DC focused on cutting out the mistakes

Olsen's gang pushing to make themselves better in trip to Toronto

WASHINGTON – Last week’s close-run, back-to-back defeats to the Eastern Conference-leading Columbus Crew reminded last-place D.C. United that they are capable of competing with the league’s best.

But the ruthlessness shown by the defending Supporters’ Shield holders also underlined a basic MLS reality: Errors and missed opportunities will be punished.

Given that all but one of United’s seven remaining matches feature opponents in the thick of the playoff race, the Black-and-Red can expect to be handed that lesson over and over if they do not heed it, starting with Saturday afternoon’s visit to Toronto FC.

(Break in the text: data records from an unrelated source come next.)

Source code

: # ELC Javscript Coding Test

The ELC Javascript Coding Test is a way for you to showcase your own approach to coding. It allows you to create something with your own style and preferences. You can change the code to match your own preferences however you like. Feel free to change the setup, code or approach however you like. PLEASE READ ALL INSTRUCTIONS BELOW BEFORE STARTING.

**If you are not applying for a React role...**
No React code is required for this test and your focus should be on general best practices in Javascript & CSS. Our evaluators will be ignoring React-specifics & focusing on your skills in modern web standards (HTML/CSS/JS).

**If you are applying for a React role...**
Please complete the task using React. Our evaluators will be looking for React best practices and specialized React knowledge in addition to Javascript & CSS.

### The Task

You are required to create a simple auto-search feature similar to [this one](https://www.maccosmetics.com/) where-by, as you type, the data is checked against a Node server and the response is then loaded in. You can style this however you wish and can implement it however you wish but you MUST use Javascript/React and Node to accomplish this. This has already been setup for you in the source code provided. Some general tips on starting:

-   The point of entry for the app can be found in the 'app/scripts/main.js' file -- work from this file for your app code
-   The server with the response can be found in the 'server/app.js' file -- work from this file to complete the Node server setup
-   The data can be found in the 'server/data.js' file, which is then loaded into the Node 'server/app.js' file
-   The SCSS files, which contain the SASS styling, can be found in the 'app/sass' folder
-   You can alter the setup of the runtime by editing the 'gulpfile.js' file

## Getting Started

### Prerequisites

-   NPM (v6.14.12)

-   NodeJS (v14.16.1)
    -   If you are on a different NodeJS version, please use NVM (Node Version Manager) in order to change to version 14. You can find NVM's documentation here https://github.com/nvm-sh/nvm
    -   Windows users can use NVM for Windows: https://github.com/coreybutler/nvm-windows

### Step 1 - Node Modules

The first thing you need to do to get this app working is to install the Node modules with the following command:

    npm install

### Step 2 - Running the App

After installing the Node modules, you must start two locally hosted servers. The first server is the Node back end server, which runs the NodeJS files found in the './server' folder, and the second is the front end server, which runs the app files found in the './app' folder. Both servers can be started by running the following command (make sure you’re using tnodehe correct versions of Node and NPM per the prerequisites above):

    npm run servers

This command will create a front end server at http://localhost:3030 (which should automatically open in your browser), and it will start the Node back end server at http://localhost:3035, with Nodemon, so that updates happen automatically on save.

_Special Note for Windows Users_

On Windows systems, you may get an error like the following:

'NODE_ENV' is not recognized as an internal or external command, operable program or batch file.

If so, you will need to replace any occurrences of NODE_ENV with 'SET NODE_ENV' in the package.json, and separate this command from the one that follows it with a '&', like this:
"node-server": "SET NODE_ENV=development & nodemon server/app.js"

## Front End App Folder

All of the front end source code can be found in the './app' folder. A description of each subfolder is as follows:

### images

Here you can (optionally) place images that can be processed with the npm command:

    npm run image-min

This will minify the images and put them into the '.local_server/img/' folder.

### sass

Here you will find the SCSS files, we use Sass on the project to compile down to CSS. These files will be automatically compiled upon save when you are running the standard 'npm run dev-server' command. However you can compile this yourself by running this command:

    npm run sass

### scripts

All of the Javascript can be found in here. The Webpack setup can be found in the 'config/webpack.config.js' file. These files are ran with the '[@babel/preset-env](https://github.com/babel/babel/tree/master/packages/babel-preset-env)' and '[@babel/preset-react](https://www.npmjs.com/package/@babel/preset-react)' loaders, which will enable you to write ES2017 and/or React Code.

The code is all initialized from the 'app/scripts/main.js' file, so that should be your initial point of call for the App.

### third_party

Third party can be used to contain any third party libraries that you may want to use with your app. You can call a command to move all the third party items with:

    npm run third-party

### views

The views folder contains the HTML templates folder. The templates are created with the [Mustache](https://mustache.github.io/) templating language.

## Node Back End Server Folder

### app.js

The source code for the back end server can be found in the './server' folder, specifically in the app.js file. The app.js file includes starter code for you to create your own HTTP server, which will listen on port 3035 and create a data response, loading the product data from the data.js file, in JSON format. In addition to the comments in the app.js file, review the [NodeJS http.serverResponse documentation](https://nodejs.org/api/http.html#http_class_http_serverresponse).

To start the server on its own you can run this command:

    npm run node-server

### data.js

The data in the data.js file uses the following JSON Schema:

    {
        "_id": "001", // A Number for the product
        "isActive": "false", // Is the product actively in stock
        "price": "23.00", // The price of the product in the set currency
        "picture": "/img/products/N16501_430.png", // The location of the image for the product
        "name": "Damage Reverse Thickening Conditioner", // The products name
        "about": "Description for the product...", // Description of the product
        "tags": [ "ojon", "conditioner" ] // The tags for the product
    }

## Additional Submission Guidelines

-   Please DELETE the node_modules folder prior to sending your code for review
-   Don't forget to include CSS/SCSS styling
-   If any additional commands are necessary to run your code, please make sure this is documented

“We’ve made the same mistakes over and over and it’s time to start cutting out some of that stuff,” said interim head coach Ben Olsen this week. “Because, although yes, we’ve been unlucky and we’ve had injuries and we’ve got a million excuses that we can lean on, it’s still not what this is about right now.

“It’s still about us getting better and not feeling sorry for ourselves and continuing to push each other and make each other better.”

After last weekend’s 1-0 league loss to the Crew, Olsen described his team’s consistent inability to make – or prevent – big plays as “a broken record” and his players readily agree. Many decent DC performances have ended up as dispiriting defeats because of poor play in and around both penalty boxes.

“We often outplay teams from box to box,” said central midfielder Stephen King on Wednesday. “It’s just, in that final third we just need to get sharper and a little more hungry.

“At the end of the day, it’s just all about finishing our chances, and having that concentration in our own box to sniff things out and clear balls.”

A veteran side that plays with confidence at their BMO Field home, TFC certainly possess the quality to seize on any gaffes United may offer up. Olsen has alluded to the value of “difference-makers” such as Dwayne De Rosario and Julian de Guzman on the Reds’ roster and first-year head coach Preki has added a useful dose of steel to the team’s spine.

“We know they’re a team that’s going to battle,” said King. “With Preki as a coach, they’re a team that’s very physical. They’ve done very well this year, they’ve gotten results – especially at their field. It’s going to be a tough place to play.”

The Canadians are in desperate need of points as they hunt one of the final berths in the postseason. But United can counter that with a more freewheeling attitude that may help liberate what has often looked like a downtrodden team in recent weeks.